Cache

Curifactory makes it straightforward to store and re-use intermediate artifacts generated throughout an experiment with its caching mechanisms. During an experiment run, user-specified caching strategies dump parameter-set-versioned instances of stage outputs in a common cache folder, and when running a stage that already has the appropriate artifacts in the cache for the current parameter set, it uses the caching strategy to reload the artifact from cache instead of executing the stages. Storing artifacts in cache both helps re-execute the experiment faster as well as creates a “paper trail” for manual exploration of the artifacts.

Caching strategies are Cacher classes that extend curifactory’s base Cacheable class. Using these cachers is as easy as listing them in your stage decorator for each output the stage generates:

from curifactory import stage
from curifactory.caching import PandasJsonCacher, JsonCacher, PickleCacher

@stage(outputs=["dataset", "metrics_dictionary", "model"], cachers=[PandasJsonCacher, JsonCacher, PickleCacher])
def return_all_the_things(record):
    ...
    return dataset, metrics, model

There are several pre-implemented cachers that come with Curifactory in the Caching module that should cover many basic needs:

  • JsonCacher

  • PandasCacher - store a dataframe using a specified format

  • PandasCsvCacher - shortcut for PandasCacher(format='csv')

  • PandasJsonCacher - shortcut for PandasCacher(format='json'), stores a dataframe as a json file (array of dictionaries, the keys as column names.)

  • PickleCacher

  • FileReferenceCacher - a json file that stores references to one or more file paths.
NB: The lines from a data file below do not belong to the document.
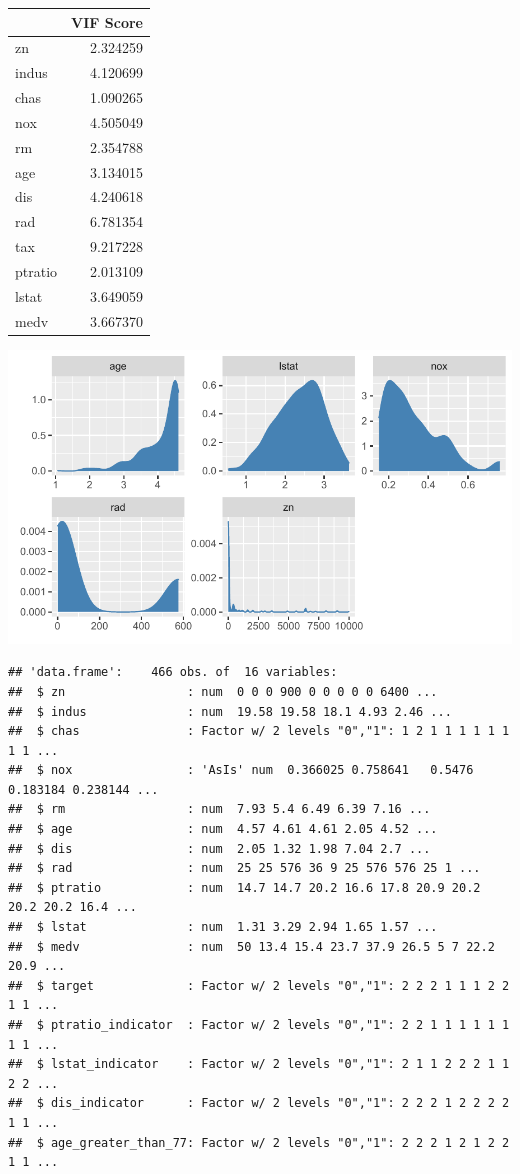 \documentclass[3p]{elsarticle} %
\begin{document}
\begin{table}[H]
\centering
\begin{tabular}{l|r}
\hline
  & VIF Score\\
\hline
zn & 2.324259\\
\hline
indus & 4.120699\\
\hline
chas & 1.090265\\
\hline
nox & 4.505049\\
\hline
rm & 2.354788\\
\hline
age & 3.134015\\
\hline
dis & 4.240618\\
\hline
rad & 6.781354\\
\hline
tax & 9.217228\\
\hline
ptratio & 2.013109\\
\hline
lstat & 3.649059\\
\hline
medv & 3.667370\\
\hline
\end{tabular}
\end{table}

\includegraphics{paper_files/figure-latex/unnamed-chunk-9-1.pdf}

\begin{verbatim}
## 'data.frame':    466 obs. of  16 variables:
##  $ zn                 : num  0 0 0 900 0 0 0 0 0 6400 ...
##  $ indus              : num  19.58 19.58 18.1 4.93 2.46 ...
##  $ chas               : Factor w/ 2 levels "0","1": 1 2 1 1 1 1 1 1 1 1 ...
##  $ nox                : 'AsIs' num  0.366025 0.758641   0.5476 0.183184 0.238144 ...
##  $ rm                 : num  7.93 5.4 6.49 6.39 7.16 ...
##  $ age                : num  4.57 4.61 4.61 2.05 4.52 ...
##  $ dis                : num  2.05 1.32 1.98 7.04 2.7 ...
##  $ rad                : num  25 25 576 36 9 25 576 576 25 1 ...
##  $ ptratio            : num  14.7 14.7 20.2 16.6 17.8 20.9 20.2 20.2 20.2 16.4 ...
##  $ lstat              : num  1.31 3.29 2.94 1.65 1.57 ...
##  $ medv               : num  50 13.4 15.4 23.7 37.9 26.5 5 7 22.2 20.9 ...
##  $ target             : Factor w/ 2 levels "0","1": 2 2 2 1 1 1 2 2 1 1 ...
##  $ ptratio_indicator  : Factor w/ 2 levels "0","1": 2 2 1 1 1 1 1 1 1 1 ...
##  $ lstat_indicator    : Factor w/ 2 levels "0","1": 2 1 1 2 2 2 1 1 2 2 ...
##  $ dis_indicator      : Factor w/ 2 levels "0","1": 2 2 2 1 2 2 2 2 1 1 ...
##  $ age_greater_than_77: Factor w/ 2 levels "0","1": 2 2 2 1 2 1 2 2 1 1 ...
\end{verbatim}
\end{document}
  • RawJupyterNotebookCacher - turns a list of list of strings of python code into a jupyter notebook

As a last resort, most things should be cacheable through the PickleCacher, but the advantage of using the JsonCacher where applicable allows you to manually browse through the cache easier, instead of needing to write a script to load a piece of cached data before viewing it.

Some things may not cache correctly even with a PickleCacher, such as pytorch models or similarly complex objects. For these, you can write your own “cacheable” and plug it into a decorator in the same way as the pre-made cachers.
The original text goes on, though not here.